BEGIN

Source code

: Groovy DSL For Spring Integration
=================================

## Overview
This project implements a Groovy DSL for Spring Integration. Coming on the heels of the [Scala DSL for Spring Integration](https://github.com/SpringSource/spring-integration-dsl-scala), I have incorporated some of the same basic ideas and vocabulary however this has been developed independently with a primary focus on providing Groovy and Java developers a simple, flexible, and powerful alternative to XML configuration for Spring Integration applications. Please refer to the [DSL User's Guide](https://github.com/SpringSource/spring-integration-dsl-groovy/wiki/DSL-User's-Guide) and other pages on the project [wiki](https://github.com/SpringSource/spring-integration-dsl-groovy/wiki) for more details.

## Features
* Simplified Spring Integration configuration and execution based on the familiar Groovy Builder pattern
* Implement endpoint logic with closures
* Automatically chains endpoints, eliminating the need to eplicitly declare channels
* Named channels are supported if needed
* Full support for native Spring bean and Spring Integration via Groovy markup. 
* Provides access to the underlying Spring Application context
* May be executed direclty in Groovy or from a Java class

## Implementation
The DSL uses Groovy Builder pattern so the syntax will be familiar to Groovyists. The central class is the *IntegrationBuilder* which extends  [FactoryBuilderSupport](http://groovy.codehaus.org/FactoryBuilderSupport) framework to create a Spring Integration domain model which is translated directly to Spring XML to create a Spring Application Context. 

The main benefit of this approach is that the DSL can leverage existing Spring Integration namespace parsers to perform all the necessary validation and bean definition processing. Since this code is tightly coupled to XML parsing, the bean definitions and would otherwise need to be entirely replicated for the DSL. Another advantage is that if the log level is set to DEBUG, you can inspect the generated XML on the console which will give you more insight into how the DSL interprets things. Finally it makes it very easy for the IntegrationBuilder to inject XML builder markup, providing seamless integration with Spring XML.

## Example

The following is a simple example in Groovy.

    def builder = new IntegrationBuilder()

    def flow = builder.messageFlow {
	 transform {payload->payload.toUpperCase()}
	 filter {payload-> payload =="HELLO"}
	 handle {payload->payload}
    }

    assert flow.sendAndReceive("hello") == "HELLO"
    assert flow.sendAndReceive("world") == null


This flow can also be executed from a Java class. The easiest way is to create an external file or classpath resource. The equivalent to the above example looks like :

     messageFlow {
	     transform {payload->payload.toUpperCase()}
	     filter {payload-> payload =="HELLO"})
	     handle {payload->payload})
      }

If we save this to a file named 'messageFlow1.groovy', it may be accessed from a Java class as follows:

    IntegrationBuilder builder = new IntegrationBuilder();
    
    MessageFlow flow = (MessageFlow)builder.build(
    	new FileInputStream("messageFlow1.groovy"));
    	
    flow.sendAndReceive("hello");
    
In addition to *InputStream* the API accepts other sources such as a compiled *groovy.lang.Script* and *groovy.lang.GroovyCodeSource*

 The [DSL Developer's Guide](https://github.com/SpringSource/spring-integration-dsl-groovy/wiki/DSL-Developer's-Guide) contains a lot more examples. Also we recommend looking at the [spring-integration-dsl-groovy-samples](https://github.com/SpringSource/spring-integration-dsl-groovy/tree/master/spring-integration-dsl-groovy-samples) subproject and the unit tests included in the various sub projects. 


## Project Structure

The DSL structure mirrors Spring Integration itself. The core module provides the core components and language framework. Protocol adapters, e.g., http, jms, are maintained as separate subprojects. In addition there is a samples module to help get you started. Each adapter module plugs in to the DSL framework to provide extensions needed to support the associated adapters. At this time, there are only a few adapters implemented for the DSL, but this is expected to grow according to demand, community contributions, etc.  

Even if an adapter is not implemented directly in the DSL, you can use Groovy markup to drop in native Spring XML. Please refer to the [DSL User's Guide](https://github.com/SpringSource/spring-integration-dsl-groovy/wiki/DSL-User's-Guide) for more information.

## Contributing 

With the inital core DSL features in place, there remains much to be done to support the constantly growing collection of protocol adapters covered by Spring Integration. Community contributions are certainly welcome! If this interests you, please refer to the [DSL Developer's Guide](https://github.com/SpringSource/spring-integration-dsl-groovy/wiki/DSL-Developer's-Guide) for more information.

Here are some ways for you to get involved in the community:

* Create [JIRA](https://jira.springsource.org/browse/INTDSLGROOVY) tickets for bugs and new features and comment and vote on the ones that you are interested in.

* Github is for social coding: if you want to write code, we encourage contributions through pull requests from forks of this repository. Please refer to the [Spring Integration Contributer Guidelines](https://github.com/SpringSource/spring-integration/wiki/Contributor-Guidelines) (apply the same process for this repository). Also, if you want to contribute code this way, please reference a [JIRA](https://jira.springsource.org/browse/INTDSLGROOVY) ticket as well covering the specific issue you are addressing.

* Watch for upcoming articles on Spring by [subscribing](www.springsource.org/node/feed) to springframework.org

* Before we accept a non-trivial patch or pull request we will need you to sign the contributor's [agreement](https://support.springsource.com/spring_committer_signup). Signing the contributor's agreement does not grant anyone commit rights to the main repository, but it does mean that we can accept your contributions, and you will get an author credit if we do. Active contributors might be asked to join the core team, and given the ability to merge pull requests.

END

Activity
Your answer must be the complete listing, retyped exactly.

Exercise result
Source code

: Groovy DSL For Spring Integration
=================================

## Overview
This project implements a Groovy DSL for Spring Integration. Coming on the heels of the [Scala DSL for Spring Integration](https://github.com/SpringSource/spring-integration-dsl-scala), I have incorporated some of the same basic ideas and vocabulary however this has been developed independently with a primary focus on providing Groovy and Java developers a simple, flexible, and powerful alternative to XML configuration for Spring Integration applications. Please refer to the [DSL User's Guide](https://github.com/SpringSource/spring-integration-dsl-groovy/wiki/DSL-User's-Guide) and other pages on the project [wiki](https://github.com/SpringSource/spring-integration-dsl-groovy/wiki) for more details.

## Features
* Simplified Spring Integration configuration and execution based on the familiar Groovy Builder pattern
* Implement endpoint logic with closures
* Automatically chains endpoints, eliminating the need to eplicitly declare channels
* Named channels are supported if needed
* Full support for native Spring bean and Spring Integration via Groovy markup. 
* Provides access to the underlying Spring Application context
* May be executed direclty in Groovy or from a Java class

## Implementation
The DSL uses Groovy Builder pattern so the syntax will be familiar to Groovyists. The central class is the *IntegrationBuilder* which extends  [FactoryBuilderSupport](http://groovy.codehaus.org/FactoryBuilderSupport) framework to create a Spring Integration domain model which is translated directly to Spring XML to create a Spring Application Context. 

The main benefit of this approach is that the DSL can leverage existing Spring Integration namespace parsers to perform all the necessary validation and bean definition processing. Since this code is tightly coupled to XML parsing, the bean definitions and would otherwise need to be entirely replicated for the DSL. Another advantage is that if the log level is set to DEBUG, you can inspect the generated XML on the console which will give you more insight into how the DSL interprets things. Finally it makes it very easy for the IntegrationBuilder to inject XML builder markup, providing seamless integration with Spring XML.

## Example

The following is a simple example in Groovy.

    def builder = new IntegrationBuilder()

    def flow = builder.messageFlow {
	 transform {payload->payload.toUpperCase()}
	 filter {payload-> payload =="HELLO"}
	 handle {payload->payload}
    }

    assert flow.sendAndReceive("hello") == "HELLO"
    assert flow.sendAndReceive("world") == null


This flow can also be executed from a Java class. The easiest way is to create an external file or classpath resource. The equivalent to the above example looks like :

     messageFlow {
	     transform {payload->payload.toUpperCase()}
	     filter {payload-> payload =="HELLO"})
	     handle {payload->payload})
      }

If we save this to a file named 'messageFlow1.groovy', it may be accessed from a Java class as follows:

    IntegrationBuilder builder = new IntegrationBuilder();
    
    MessageFlow flow = (MessageFlow)builder.build(
    	new FileInputStream("messageFlow1.groovy"));
    	
    flow.sendAndReceive("hello");
    
In addition to *InputStream* the API accepts other sources such as a compiled *groovy.lang.Script* and *groovy.lang.GroovyCodeSource*

 The [DSL Developer's Guide](https://github.com/SpringSource/spring-integration-dsl-groovy/wiki/DSL-Developer's-Guide) contains a lot more examples. Also we recommend looking at the [spring-integration-dsl-groovy-samples](https://github.com/SpringSource/spring-integration-dsl-groovy/tree/master/spring-integration-dsl-groovy-samples) subproject and the unit tests included in the various sub projects. 


## Project Structure

The DSL structure mirrors Spring Integration itself. The core module provides the core components and language framework. Protocol adapters, e.g., http, jms, are maintained as separate subprojects. In addition there is a samples module to help get you started. Each adapter module plugs in to the DSL framework to provide extensions needed to support the associated adapters. At this time, there are only a few adapters implemented for the DSL, but this is expected to grow according to demand, community contributions, etc.  

Even if an adapter is not implemented directly in the DSL, you can use Groovy markup to drop in native Spring XML. Please refer to the [DSL User's Guide](https://github.com/SpringSource/spring-integration-dsl-groovy/wiki/DSL-User's-Guide) for more information.

## Contributing 

With the inital core DSL features in place, there remains much to be done to support the constantly growing collection of protocol adapters covered by Spring Integration. Community contributions are certainly welcome! If this interests you, please refer to the [DSL Developer's Guide](https://github.com/SpringSource/spring-integration-dsl-groovy/wiki/DSL-Developer's-Guide) for more information.

Here are some ways for you to get involved in the community:

* Create [JIRA](https://jira.springsource.org/browse/INTDSLGROOVY) tickets for bugs and new features and comment and vote on the ones that you are interested in.

* Github is for social coding: if you want to write code, we encourage contributions through pull requests from forks of this repository. Please refer to the [Spring Integration Contributer Guidelines](https://github.com/SpringSource/spring-integration/wiki/Contributor-Guidelines) (apply the same process for this repository). Also, if you want to contribute code this way, please reference a [JIRA](https://jira.springsource.org/browse/INTDSLGROOVY) ticket as well covering the specific issue you are addressing.

* Watch for upcoming articles on Spring by [subscribing](www.springsource.org/node/feed) to springframework.org

* Before we accept a non-trivial patch or pull request we will need you to sign the contributor's [agreement](https://support.springsource.com/spring_committer_signup). Signing the contributor's agreement does not grant anyone commit rights to the main repository, but it does mean that we can accept your contributions, and you will get an author credit if we do. Active contributors might be asked to join the core team, and given the ability to merge pull requests.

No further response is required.